The silks I learned on from Tony Slydini (in the late 60s) were the older silks from Japan with the hems that were first rolled and then stitched. The trick is to make sure that you pull by the two hems together rather the single layers of silk or nylon. The newer silks from China have a 2mm very tight and flat hem that works much easier. But the trick is to still always put the stress on the hems and not the single layers of the silk, which will ultimately result in a puncture. (Try using the ball of the thumb and the side of the index finger down at the second joint to hold the "pull" silk in BOTH hands. Giving the silk a slight twist will also help assure that you are pulling by the hem and not causing a stress puncture in the flat part of the silk.

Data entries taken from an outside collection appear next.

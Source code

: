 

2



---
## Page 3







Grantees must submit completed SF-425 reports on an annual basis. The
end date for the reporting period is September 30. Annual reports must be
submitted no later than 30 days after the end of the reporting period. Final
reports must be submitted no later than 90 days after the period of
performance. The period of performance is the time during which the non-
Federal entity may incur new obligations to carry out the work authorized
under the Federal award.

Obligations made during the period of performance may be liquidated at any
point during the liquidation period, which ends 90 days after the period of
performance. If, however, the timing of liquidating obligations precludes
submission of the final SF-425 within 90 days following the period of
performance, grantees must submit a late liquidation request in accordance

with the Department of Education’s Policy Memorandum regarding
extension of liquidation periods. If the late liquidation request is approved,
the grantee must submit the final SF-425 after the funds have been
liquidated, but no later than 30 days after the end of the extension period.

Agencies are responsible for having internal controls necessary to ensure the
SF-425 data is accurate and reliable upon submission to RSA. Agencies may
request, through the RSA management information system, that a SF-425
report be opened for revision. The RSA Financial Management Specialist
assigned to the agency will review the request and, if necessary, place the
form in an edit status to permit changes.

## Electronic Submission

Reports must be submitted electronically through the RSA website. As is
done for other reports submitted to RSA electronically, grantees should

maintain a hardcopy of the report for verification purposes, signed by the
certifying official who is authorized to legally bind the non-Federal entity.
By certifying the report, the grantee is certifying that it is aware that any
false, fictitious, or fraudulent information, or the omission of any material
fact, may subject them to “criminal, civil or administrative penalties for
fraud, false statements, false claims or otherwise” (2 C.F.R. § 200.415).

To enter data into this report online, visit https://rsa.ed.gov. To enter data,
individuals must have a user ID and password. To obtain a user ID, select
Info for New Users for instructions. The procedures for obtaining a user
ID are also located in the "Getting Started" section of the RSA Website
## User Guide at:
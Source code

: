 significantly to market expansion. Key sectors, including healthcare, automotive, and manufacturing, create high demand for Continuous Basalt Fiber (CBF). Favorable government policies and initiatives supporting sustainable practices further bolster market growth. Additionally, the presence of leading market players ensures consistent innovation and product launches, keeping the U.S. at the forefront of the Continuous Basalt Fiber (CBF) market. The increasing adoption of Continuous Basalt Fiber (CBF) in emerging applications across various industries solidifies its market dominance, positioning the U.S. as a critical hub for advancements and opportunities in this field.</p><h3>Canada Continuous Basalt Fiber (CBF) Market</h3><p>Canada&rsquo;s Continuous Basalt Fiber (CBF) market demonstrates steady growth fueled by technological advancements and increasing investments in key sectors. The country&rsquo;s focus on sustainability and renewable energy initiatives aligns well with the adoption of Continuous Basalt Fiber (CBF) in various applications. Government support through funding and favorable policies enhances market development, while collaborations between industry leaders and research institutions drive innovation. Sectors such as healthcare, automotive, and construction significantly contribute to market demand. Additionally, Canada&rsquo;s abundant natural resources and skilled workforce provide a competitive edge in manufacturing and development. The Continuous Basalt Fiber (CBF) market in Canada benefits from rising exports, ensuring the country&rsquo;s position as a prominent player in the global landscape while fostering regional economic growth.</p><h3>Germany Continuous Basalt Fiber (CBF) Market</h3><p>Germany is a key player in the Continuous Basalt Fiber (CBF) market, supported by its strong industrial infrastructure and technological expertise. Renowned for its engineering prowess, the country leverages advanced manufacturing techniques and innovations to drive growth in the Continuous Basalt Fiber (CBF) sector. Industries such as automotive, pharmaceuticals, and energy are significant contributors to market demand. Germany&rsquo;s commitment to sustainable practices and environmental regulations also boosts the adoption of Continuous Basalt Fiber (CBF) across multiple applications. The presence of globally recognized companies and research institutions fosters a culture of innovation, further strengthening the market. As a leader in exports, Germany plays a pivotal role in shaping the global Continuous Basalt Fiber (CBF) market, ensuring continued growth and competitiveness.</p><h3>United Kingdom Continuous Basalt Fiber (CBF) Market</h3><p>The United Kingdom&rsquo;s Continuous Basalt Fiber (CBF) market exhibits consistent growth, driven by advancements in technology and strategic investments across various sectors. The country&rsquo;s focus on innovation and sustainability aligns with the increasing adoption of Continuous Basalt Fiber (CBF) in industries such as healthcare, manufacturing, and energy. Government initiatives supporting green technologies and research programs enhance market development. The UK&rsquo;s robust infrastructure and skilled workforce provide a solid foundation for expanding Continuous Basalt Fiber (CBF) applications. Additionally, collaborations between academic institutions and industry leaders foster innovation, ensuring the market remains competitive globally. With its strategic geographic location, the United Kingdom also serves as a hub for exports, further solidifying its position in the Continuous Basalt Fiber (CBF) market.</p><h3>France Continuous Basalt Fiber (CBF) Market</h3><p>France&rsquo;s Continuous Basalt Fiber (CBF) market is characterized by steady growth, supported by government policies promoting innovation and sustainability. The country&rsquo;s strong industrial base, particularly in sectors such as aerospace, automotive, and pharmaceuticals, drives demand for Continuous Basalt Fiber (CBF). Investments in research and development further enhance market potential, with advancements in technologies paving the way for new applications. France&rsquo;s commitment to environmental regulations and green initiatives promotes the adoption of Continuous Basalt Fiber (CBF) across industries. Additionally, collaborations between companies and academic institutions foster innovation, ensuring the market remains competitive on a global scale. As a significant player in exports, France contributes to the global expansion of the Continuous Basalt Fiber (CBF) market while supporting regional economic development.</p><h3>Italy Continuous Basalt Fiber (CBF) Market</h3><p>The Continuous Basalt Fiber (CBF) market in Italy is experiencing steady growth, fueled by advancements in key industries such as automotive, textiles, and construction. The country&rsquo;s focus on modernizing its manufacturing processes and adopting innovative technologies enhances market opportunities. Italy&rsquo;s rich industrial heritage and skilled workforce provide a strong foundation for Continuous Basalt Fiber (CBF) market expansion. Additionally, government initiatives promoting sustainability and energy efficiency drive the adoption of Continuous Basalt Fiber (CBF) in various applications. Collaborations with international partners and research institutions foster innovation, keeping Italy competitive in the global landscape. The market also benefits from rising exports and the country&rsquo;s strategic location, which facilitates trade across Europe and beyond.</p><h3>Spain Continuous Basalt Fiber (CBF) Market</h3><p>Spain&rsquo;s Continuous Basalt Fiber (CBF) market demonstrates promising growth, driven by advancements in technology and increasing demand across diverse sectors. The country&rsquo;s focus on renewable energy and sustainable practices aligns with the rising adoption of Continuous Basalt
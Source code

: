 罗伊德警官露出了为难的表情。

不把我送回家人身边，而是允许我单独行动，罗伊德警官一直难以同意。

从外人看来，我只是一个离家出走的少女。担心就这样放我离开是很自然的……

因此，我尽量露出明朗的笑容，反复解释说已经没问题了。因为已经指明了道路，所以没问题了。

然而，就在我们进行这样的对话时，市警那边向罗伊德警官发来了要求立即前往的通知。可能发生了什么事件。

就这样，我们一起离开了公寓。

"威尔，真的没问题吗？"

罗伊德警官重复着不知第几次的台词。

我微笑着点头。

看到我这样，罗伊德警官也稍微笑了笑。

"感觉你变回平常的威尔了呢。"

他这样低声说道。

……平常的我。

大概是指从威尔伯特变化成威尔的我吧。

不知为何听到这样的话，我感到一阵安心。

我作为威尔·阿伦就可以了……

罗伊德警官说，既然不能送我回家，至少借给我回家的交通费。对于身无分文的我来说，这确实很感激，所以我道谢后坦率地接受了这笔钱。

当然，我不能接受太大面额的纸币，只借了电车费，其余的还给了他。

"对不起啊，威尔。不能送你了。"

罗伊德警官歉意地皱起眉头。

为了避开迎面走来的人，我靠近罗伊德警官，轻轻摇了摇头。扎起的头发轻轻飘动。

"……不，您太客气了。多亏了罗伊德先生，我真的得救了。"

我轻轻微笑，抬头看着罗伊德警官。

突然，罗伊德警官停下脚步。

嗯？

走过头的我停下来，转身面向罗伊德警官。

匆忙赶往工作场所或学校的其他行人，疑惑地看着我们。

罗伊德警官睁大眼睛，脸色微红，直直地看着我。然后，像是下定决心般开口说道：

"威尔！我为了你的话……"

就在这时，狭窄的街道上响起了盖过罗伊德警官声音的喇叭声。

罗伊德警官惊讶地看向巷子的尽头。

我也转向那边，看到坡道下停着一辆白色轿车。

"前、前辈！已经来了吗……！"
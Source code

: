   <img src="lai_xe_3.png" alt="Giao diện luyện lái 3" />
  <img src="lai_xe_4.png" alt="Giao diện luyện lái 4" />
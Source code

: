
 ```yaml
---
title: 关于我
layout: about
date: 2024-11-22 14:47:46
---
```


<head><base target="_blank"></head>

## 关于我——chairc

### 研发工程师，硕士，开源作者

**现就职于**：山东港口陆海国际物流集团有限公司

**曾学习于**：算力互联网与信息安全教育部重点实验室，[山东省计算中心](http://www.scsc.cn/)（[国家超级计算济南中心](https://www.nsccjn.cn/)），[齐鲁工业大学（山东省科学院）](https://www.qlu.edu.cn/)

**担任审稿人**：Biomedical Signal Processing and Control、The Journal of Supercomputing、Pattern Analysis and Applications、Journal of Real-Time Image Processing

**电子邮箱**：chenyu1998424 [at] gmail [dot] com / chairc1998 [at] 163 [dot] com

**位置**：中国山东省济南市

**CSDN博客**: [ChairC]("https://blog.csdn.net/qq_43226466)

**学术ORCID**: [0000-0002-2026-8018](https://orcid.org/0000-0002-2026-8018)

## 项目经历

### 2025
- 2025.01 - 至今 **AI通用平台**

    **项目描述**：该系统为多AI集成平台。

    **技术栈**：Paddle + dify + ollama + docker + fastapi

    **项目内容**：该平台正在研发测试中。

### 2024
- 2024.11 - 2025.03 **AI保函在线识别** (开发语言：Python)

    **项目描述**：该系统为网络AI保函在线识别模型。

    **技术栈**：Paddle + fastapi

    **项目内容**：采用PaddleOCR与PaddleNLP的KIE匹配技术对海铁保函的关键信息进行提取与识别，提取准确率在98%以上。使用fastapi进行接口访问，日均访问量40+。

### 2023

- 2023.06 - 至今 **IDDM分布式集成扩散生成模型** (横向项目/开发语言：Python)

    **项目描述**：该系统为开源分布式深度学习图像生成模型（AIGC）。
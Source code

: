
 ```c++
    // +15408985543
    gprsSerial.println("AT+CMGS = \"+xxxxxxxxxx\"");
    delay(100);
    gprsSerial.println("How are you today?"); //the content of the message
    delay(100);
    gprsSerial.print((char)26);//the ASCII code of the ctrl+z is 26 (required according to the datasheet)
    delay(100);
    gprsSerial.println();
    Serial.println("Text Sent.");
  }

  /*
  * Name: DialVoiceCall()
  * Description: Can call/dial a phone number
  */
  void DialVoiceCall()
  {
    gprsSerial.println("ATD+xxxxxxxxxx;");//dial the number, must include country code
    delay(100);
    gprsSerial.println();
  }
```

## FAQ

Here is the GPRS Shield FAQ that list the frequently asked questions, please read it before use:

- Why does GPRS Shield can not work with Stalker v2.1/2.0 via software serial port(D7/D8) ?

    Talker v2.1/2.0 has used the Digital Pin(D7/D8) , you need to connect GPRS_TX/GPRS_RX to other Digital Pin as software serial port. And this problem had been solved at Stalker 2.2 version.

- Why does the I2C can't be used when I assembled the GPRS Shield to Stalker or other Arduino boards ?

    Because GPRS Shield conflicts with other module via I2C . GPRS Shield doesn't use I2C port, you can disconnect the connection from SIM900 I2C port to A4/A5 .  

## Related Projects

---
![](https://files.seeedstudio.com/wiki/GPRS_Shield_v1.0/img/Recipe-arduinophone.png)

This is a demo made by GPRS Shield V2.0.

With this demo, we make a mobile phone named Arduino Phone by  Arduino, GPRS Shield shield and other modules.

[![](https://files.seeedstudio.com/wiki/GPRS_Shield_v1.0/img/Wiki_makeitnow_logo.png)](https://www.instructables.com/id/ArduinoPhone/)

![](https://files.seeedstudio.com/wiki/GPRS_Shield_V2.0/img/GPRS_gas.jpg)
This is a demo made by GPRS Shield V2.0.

The momme of the silk is not a factor at all here. Thread count might help but momme is by weight and has no relationship to the size of the threads, opaqueness, or thread count in any way. (In 38 years as an importer, I've never seen silk described by thread count. For wool and cotton it is common.)

Personally, I've never experienced the moisture problem and therefore, I'm no help there. However, as an old cowboy it was a common practice to toss the hemp (natural fiber) rope into a watering trough to make it stiffer and hold a loop open better. (Cowboys like stiffer rope to catch heads and horns and a softer rope for throwing traps to catch back heels.)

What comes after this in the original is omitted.